Task brief: Repeat back the entries that follow, keeping every word as it is.

^^^^

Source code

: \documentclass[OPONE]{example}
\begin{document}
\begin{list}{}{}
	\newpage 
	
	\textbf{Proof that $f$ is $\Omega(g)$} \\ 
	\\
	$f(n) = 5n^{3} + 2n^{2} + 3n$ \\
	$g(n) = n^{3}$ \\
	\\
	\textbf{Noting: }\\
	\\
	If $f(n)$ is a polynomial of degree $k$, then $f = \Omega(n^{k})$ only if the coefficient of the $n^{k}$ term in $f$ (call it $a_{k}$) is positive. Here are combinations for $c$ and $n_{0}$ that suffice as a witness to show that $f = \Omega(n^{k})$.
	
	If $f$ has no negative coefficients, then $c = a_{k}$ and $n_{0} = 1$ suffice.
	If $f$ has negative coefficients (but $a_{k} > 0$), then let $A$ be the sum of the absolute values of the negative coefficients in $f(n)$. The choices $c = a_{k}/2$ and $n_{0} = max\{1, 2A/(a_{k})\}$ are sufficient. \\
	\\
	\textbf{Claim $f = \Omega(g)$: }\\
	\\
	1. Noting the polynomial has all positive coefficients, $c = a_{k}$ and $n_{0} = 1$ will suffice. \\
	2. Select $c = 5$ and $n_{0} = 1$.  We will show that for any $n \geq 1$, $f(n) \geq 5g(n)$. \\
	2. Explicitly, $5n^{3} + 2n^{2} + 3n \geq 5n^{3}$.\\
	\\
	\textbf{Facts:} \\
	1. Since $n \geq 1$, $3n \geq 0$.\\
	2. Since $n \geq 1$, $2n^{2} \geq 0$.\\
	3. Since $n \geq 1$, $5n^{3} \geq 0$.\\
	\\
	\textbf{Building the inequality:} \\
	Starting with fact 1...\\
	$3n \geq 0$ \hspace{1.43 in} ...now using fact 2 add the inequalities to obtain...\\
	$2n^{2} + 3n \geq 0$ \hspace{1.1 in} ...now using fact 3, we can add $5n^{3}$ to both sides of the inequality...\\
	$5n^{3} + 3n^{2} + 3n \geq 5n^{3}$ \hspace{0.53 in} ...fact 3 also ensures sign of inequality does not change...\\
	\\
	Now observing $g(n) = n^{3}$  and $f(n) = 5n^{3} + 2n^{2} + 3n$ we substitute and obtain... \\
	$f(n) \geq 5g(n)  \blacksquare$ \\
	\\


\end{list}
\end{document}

^^^^

Reply to the task:
Source code

: \documentclass[OPONE]{example}
\begin{document}
\begin{list}{}{}
	\newpage 
	
	\textbf{Proof that $f$ is $\Omega(g)$} \\ 
	\\
	$f(n) = 5n^{3} + 2n^{2} + 3n$ \\
	$g(n) = n^{3}$ \\
	\\
	\textbf{Noting: }\\
	\\
	If $f(n)$ is a polynomial of degree $k$, then $f = \Omega(n^{k})$ only if the coefficient of the $n^{k}$ term in $f$ (call it $a_{k}$) is positive. Here are combinations for $c$ and $n_{0}$ that suffice as a witness to show that $f = \Omega(n^{k})$.
	
	If $f$ has no negative coefficients, then $c = a_{k}$ and $n_{0} = 1$ suffice.
	If $f$ has negative coefficients (but $a_{k} > 0$), then let $A$ be the sum of the absolute values of the negative coefficients in $f(n)$. The choices $c = a_{k}/2$ and $n_{0} = max\{1, 2A/(a_{k})\}$ are sufficient. \\
	\\
	\textbf{Claim $f = \Omega(g)$: }\\
	\\
	1. Noting the polynomial has all positive coefficients, $c = a_{k}$ and $n_{0} = 1$ will suffice. \\
	2. Select $c = 5$ and $n_{0} = 1$.  We will show that for any $n \geq 1$, $f(n) \geq 5g(n)$. \\
	2. Explicitly, $5n^{3} + 2n^{2} + 3n \geq 5n^{3}$.\\
	\\
	\textbf{Facts:} \\
	1. Since $n \geq 1$, $3n \geq 0$.\\
	2. Since $n \geq 1$, $2n^{2} \geq 0$.\\
	3. Since $n \geq 1$, $5n^{3} \geq 0$.\\
	\\
	\textbf{Building the inequality:} \\
	Starting with fact 1...\\
	$3n \geq 0$ \hspace{1.43 in} ...now using fact 2 add the inequalities to obtain...\\
	$2n^{2} + 3n \geq 0$ \hspace{1.1 in} ...now using fact 3, we can add $5n^{3}$ to both sides of the inequality...\\
	$5n^{3} + 3n^{2} + 3n \geq 5n^{3}$ \hspace{0.53 in} ...fact 3 also ensures sign of inequality does not change...\\
	\\
	Now observing $g(n) = n^{3}$  and $f(n) = 5n^{3} + 2n^{2} + 3n$ we substitute and obtain... \\
	$f(n) \geq 5g(n)  \blacksquare$ \\
	\\


\end{list}
\end{document}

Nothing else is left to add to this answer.